|Mediterranean Diet Guide from Google play|
What if there was a diet that not only celebrated life and living, but also extended life? A diet backed with solid evidence that it could reduce your risk of heart disease, type 2 diabetes, bowel, breast and other cancers, and – as an added bonus – also help you to maintain a healthy weight. ~ Jean Hailes
Well that diet exists and it is the The Mediterranean Diet. It incorporates the basics of healthy eating including olive oil and a glass of red wine.

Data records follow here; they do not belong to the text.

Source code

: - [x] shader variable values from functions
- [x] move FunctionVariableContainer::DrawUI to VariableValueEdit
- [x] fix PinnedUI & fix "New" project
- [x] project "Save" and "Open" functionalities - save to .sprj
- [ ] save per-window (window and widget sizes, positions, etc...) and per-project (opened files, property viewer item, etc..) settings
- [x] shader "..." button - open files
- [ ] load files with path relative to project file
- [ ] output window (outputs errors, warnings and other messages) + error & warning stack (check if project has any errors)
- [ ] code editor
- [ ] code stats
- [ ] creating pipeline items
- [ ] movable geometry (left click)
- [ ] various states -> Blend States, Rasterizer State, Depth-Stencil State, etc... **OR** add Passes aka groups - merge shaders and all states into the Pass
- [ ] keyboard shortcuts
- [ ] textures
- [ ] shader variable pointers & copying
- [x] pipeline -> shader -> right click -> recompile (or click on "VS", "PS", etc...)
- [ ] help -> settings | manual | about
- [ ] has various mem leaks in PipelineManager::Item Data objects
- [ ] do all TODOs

The diet includes all fruits, vegetables, fish and whole grains, and limits certain fats such as butter.
Research has shown that the Mediterranean diet reduces the risk of heart disease, cancer, as well as a reduced incidence of Parkinson's and Alzheimer's diseases.
But what do you actually eat on the Mediterranean diet?
Today we will focus on breakfasts.
Unsweetened yoghurt with fruit and nuts.
Lightly sauté vegetables such as tomatoes, zucchini, mushrooms and garlic in olive oil.
Egg dishes made with oil instead of butter and no or minimum milk.
Whole grain bread with avocado, tomato and herbs or with fruit and honey.
Whole grain cereal like spiced apple cereal (above)
Old fashioned rolled oats are what you need. They cook quicker than steel cut, but still retain some texture, unlike quick or instant oats. It also goes with the basics of the Mediterranean diet which includes wholegrain breads and cereals with meals.
While oats are technically gluten free, they are often processed on equipment that also processes gluten ingredients. For that reason, if you have celiac disease or gluten intolerance, you’ll want to make sure to look for certified gluten-free oats.